What to do:
Copy out, precisely as given, the lines from the line with "potentially useful annotations: the" to the end of the entries that follow.

[Stored data]
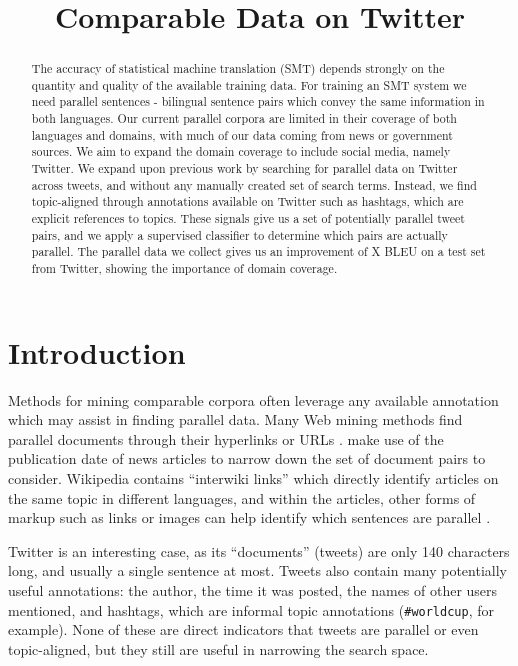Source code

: \documentclass[11pt,letterpaper]{article}
\title{Comparable Data on Twitter}
\author{
\anonymize{
Author 1\\
	    XYZ Company\\
	    111 Anywhere Street\\
	    Mytown, NY 10000, USA\\
	    {\tt author1@xyz.org}
	  \And
	Author 2\\
  	ABC University\\
  	900 Main Street\\
  	Ourcity, PQ, Canada A1A 1T2\\
  {\tt author2@abc.ca}
}}
\date{}
\begin{document}
\maketitle
\begin{abstract}
The accuracy of statistical machine translation (SMT) depends strongly on the
quantity and quality of the available training data. For training an SMT system
we need parallel sentences - bilingual sentence pairs which
convey the same information in both languages. Our current parallel corpora
are limited in their coverage of both languages and domains, with much of our
data coming from news or government sources. We aim to expand the domain
coverage to include social media, namely Twitter. We expand upon previous work
by searching for parallel data on Twitter across tweets, and without
any manually created set of search terms. Instead, we find topic-aligned
through annotations available on Twitter such as hashtags, which are explicit
references to topics.
These signals give us a set of potentially parallel tweet pairs, and we apply a
supervised classifier to determine which pairs are actually parallel. 
The parallel data we collect gives us an improvement of X BLEU on a test set
from Twitter, showing the importance of domain coverage.
\end{abstract}

\section{Introduction}

Methods for mining comparable corpora often leverage any available annotation
which may assist in finding parallel data. 
Many Web mining methods find parallel documents through their hyperlinks or
URLs \cite{Nie99,Chen00,Resnik99,Resnik03,Smith13}.  make use of the
publication date of news articles to narrow down the set of document pairs to
consider. Wikipedia contains ``interwiki links'' which directly identify
articles on the same topic in different languages, and within the articles,
other forms of markup such as links or images can help identify which
sentences are parallel \cite{Smith10}.

Twitter is an interesting case, as its ``documents'' (tweets) are only 140 characters
long, and usually a single sentence at most. Tweets also contain many
potentially useful annotations: the author, the time it was posted, the names of
other users mentioned, and hashtags, which are informal topic annotations
({\tt \#worldcup}, for example). None of these are direct indicators that tweets
are parallel or even topic-aligned, but they still are useful in narrowing
the search space. 
\end{document}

Response below:
potentially useful annotations: the author, the time it was posted, the names of
other users mentioned, and hashtags, which are informal topic annotations
({\tt \#worldcup}, for example). None of these are direct indicators that tweets
are parallel or even topic-aligned, but they still are useful in narrowing
the search space. 
\end{document}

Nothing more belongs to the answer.